Il en est de même pour les charges, par exemple :

– il peut être judicieux d’anticiper d’importants travaux d’entretien ;

– la pratique des amortissements dégressifs constitue une variable d’ajustement du résultat ;

– la pratique de déduction sur le résultat fiscale peut être judicieuse mais doit être bien réfléchie pour ne pas compromettre les résultats des années suivantes.

Par ailleurs des options telles que la moyenne triennale, pour les bénéfices agricoles, constituent des éléments de lissage du revenu fiscal.

Comme nous venons de le voir le revenu fiscal est constitué d’une succession de décisions de gestion qui aboutissent à sa détermination. Il est donc important d’appréhender des éléments qualitatifs tels que la situation de famille, les projets d’entreprise, la situation patrimoniale…, pour cerner au mieux le résultat fiscal de l’entreprise.

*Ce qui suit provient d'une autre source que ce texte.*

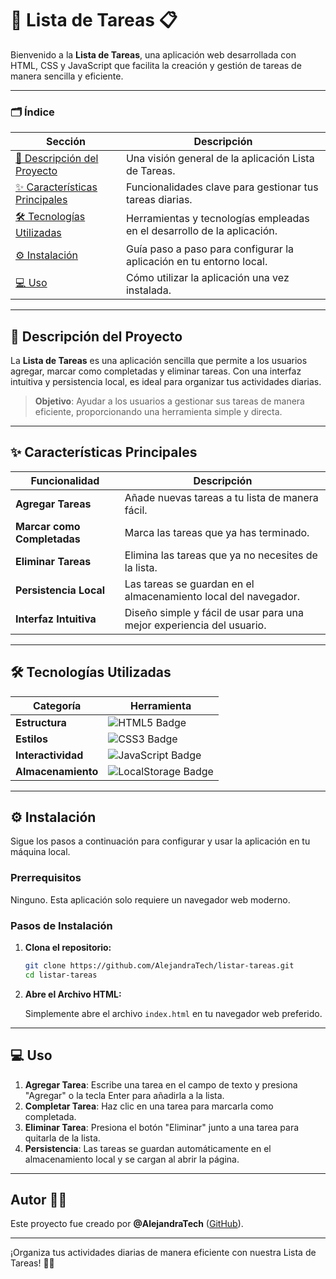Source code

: # 📝 Lista de Tareas 📋

Bienvenido a la **Lista de Tareas**, una aplicación web desarrollada con HTML, CSS y JavaScript que facilita la creación y gestión de tareas de manera sencilla y eficiente.

---

### 🗂️ Índice

| Sección                                      | Descripción                                                                 |
|----------------------------------------------|-----------------------------------------------------------------------------|
| [📄 Descripción del Proyecto](#descripción-del-proyecto) | Una visión general de la aplicación Lista de Tareas.                         |
| [✨ Características Principales](#características-principales) | Funcionalidades clave para gestionar tus tareas diarias.                      |
| [🛠️ Tecnologías Utilizadas](#tecnologías-utilizadas) | Herramientas y tecnologías empleadas en el desarrollo de la aplicación.      |
| [⚙️ Instalación](#instalación)              | Guía paso a paso para configurar la aplicación en tu entorno local.          |
| [💻 Uso](#uso)                              | Cómo utilizar la aplicación una vez instalada.                               |

---

## 📌 Descripción del Proyecto

La **Lista de Tareas** es una aplicación sencilla que permite a los usuarios agregar, marcar como completadas y eliminar tareas. Con una interfaz intuitiva y persistencia local, es ideal para organizar tus actividades diarias.

> **Objetivo**: Ayudar a los usuarios a gestionar sus tareas de manera eficiente, proporcionando una herramienta simple y directa.

---

## ✨ Características Principales

| Funcionalidad                      | Descripción                                                                         |
|------------------------------------|-------------------------------------------------------------------------------------|
| **Agregar Tareas**                 | Añade nuevas tareas a tu lista de manera fácil.                                      |
| **Marcar como Completadas**        | Marca las tareas que ya has terminado.                                               |
| **Eliminar Tareas**                | Elimina las tareas que ya no necesites de la lista.                                  |
| **Persistencia Local**             | Las tareas se guardan en el almacenamiento local del navegador.                      |
| **Interfaz Intuitiva**             | Diseño simple y fácil de usar para una mejor experiencia del usuario.                |

---

## 🛠️ Tecnologías Utilizadas

| Categoría            | Herramienta                 |
|----------------------|-----------------------------|
| **Estructura**       | <img src="https://img.shields.io/badge/html5-%23E34F26.svg?style=for-thebadge&logo=html5&logoColor=white" alt="HTML5 Badge"/>                         |
| **Estilos**          | <img src="https://img.shields.io/badge/css3-%231572B6.svg?style=for-thebadge&logo=css3&logoColor=white" alt="CSS3 Badge"/>                           |
| **Interactividad**   | <img src="https://img.shields.io/badge/javascript-%23F7DF1E.svg?style=for-thebadge&logo=javascript&logoColor=black" alt="JavaScript Badge"/>         |
| **Almacenamiento**   | <img src="https://img.shields.io/badge/localstorage-%2300BFAE.svg?style=for-thebadge&logo=googlechrome&logoColor=white" alt="LocalStorage Badge"/>  |

---

## ⚙️ Instalación

Sigue los pasos a continuación para configurar y usar la aplicación en tu máquina local.

### Prerrequisitos

Ninguno. Esta aplicación solo requiere un navegador web moderno.

### Pasos de Instalación

1. **Clona el repositorio:**

    ```bash
    git clone https://github.com/AlejandraTech/listar-tareas.git
    cd listar-tareas
    ```

2. **Abre el Archivo HTML:**

    Simplemente abre el archivo `index.html` en tu navegador web preferido.

---

## 💻 Uso

1. **Agregar Tarea**: Escribe una tarea en el campo de texto y presiona "Agregar" o la tecla Enter para añadirla a la lista.
2. **Completar Tarea**: Haz clic en una tarea para marcarla como completada.
3. **Eliminar Tarea**: Presiona el botón "Eliminar" junto a una tarea para quitarla de la lista.
4. **Persistencia**: Las tareas se guardan automáticamente en el almacenamiento local y se cargan al abrir la página.

---

## Autor 👩‍💻

Este proyecto fue creado por **@AlejandraTech** ([GitHub](https://github.com/AlejandraTech)).

---

¡Organiza tus actividades diarias de manera eficiente con nuestra Lista de Tareas! 📝✅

Lorsque ce résultat est porté sur la déclaration des revenus, là encore une terminologie précise est utilisée :

– revenu brut global, il s’agit du cumul des revenus de la famille,

– revenu net imposable, il prend en compte des charges déductibles (CSG/RDS, pensions alimentaires, cotisations épargne retraite,…)

– revenu fiscal de référence, il correspond au revenu net imposable majoré de de certains revenus exonérés, cotisations épargne retraite et certains abattements.

Quel que soit le résultat dont on parle, il est important de le réaliser de façon précise, sachant qu’au-delà de la fiscalité, c’est un outil indispensable d’analyse de l’entreprise et c’est également un support pour la gestion prévisionnelle.